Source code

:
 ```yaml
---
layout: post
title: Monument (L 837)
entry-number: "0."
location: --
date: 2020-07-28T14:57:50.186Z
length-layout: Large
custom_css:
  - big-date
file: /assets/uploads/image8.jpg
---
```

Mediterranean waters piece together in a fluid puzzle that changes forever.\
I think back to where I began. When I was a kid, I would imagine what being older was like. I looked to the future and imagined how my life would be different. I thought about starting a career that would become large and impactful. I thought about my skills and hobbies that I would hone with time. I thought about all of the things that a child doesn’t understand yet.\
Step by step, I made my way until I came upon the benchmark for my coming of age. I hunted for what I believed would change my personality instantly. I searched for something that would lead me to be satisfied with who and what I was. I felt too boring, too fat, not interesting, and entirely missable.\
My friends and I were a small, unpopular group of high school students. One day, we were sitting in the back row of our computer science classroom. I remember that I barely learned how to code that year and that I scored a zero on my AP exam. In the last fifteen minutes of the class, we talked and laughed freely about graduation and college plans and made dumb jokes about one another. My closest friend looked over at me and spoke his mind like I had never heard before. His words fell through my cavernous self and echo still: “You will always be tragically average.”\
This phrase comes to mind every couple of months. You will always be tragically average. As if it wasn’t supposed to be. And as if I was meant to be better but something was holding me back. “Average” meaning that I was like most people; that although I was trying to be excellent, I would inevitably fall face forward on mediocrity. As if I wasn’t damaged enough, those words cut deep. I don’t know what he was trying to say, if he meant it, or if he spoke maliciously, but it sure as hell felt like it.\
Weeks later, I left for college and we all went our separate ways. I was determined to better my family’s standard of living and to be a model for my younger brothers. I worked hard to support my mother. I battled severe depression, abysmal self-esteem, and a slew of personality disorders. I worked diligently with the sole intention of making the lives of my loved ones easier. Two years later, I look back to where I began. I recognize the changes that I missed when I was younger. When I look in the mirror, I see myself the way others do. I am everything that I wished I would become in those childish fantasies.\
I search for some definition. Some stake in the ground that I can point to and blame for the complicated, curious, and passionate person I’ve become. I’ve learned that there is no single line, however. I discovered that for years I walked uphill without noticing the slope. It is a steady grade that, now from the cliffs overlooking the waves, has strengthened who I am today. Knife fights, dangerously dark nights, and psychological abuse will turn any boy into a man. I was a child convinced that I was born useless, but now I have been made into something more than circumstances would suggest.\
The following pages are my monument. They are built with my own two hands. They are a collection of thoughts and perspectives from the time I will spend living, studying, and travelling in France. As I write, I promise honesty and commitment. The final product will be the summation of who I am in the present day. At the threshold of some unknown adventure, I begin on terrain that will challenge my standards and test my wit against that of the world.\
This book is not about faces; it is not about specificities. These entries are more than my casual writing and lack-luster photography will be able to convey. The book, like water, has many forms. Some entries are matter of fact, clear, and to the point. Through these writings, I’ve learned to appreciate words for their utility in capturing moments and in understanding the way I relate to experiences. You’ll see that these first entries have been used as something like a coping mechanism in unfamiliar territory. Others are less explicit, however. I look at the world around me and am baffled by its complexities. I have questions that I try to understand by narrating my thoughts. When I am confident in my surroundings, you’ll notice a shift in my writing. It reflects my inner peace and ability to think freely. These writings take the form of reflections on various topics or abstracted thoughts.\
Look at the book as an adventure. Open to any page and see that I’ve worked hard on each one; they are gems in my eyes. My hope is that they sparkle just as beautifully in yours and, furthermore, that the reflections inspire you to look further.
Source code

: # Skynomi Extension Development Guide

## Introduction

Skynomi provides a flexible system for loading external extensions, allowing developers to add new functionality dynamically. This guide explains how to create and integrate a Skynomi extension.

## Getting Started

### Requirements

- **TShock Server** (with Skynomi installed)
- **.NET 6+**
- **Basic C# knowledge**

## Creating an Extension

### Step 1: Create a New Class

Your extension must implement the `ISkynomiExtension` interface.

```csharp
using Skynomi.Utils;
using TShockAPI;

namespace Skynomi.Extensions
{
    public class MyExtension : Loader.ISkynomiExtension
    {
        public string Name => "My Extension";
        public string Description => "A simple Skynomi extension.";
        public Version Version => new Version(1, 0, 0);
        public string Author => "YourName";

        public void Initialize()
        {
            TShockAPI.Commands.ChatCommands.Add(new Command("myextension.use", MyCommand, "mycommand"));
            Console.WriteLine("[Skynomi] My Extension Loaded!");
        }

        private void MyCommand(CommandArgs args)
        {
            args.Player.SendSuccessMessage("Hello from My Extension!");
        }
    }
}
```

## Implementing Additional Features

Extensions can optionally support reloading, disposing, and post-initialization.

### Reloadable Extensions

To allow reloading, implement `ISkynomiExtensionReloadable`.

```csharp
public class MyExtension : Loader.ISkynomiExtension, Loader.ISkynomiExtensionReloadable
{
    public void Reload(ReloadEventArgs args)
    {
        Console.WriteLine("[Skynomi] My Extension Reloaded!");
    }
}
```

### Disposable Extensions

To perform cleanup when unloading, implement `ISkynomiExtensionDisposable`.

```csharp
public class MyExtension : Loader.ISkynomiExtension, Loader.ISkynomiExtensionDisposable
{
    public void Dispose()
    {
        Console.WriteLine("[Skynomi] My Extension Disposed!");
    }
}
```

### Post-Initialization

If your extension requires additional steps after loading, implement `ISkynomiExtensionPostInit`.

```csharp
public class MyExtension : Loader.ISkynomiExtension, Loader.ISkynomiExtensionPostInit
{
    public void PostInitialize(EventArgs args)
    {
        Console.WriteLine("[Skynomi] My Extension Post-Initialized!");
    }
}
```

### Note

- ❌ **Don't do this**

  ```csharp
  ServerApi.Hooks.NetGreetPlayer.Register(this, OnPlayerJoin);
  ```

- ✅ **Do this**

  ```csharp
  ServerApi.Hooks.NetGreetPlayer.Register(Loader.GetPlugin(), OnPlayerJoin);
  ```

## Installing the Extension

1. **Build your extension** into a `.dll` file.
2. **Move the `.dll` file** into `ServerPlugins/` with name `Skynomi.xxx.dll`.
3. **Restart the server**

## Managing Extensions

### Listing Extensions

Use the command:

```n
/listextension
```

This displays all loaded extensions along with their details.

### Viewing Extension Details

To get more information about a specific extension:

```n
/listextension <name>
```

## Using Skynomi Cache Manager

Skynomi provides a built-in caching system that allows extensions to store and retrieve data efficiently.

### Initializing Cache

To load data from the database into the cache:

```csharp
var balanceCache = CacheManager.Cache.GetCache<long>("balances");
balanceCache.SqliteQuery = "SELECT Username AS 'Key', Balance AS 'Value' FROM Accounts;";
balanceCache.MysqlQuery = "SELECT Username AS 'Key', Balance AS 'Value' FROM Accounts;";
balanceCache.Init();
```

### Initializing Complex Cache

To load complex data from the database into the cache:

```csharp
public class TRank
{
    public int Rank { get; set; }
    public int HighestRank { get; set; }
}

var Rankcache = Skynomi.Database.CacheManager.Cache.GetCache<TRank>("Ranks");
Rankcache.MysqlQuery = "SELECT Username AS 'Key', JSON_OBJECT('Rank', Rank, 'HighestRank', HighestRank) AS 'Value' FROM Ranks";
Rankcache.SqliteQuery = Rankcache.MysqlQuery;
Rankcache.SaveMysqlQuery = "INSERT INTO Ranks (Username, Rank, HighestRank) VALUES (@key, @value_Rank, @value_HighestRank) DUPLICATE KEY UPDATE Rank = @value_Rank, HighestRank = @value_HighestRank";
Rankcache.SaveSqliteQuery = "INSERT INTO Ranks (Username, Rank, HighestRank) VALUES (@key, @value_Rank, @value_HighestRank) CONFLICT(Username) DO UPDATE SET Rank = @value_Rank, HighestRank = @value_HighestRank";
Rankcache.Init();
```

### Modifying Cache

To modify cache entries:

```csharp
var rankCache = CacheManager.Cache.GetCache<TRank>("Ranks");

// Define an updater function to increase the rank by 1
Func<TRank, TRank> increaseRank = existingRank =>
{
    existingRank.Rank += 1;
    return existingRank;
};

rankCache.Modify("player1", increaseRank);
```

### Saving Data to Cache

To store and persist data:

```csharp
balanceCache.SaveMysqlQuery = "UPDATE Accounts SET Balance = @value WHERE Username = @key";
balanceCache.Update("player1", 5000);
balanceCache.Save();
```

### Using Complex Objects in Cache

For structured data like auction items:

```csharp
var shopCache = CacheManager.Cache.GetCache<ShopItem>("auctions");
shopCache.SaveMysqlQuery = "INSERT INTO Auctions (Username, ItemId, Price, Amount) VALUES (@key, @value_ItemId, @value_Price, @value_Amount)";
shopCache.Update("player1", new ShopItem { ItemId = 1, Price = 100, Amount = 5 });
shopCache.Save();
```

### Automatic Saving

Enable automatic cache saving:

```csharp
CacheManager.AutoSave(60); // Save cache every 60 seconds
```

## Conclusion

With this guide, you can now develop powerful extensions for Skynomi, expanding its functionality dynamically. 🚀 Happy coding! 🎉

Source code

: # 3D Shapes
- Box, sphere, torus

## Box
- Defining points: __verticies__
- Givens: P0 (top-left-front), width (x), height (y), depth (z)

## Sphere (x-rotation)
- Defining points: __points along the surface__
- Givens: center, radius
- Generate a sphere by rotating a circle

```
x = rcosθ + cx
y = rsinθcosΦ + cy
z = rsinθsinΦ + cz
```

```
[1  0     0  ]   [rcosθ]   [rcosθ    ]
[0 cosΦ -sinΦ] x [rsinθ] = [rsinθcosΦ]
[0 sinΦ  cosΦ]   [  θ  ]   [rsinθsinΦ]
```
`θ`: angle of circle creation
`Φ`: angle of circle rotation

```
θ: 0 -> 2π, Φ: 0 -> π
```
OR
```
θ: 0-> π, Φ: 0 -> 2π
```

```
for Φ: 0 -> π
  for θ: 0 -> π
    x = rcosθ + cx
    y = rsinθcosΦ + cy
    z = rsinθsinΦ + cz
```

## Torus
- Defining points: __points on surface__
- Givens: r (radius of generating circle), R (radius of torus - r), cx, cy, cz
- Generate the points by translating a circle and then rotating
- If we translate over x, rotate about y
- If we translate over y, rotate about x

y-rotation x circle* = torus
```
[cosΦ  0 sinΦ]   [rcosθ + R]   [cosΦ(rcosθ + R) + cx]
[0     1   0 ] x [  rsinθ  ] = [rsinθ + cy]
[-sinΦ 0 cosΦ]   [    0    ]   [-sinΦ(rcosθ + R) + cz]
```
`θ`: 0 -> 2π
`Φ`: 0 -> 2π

→ Work to be completed
Reproduce only the lines above spanning from the line containing "### Listing Extensions" through the line containing "## Using Skynomi Cache Manager", word for word.

→ Solution for this problem
### Listing Extensions

Use the command:

```n
/listextension
```

This displays all loaded extensions along with their details.

### Viewing Extension Details

To get more information about a specific extension:

```n
/listextension <name>
```

## Using Skynomi Cache Manager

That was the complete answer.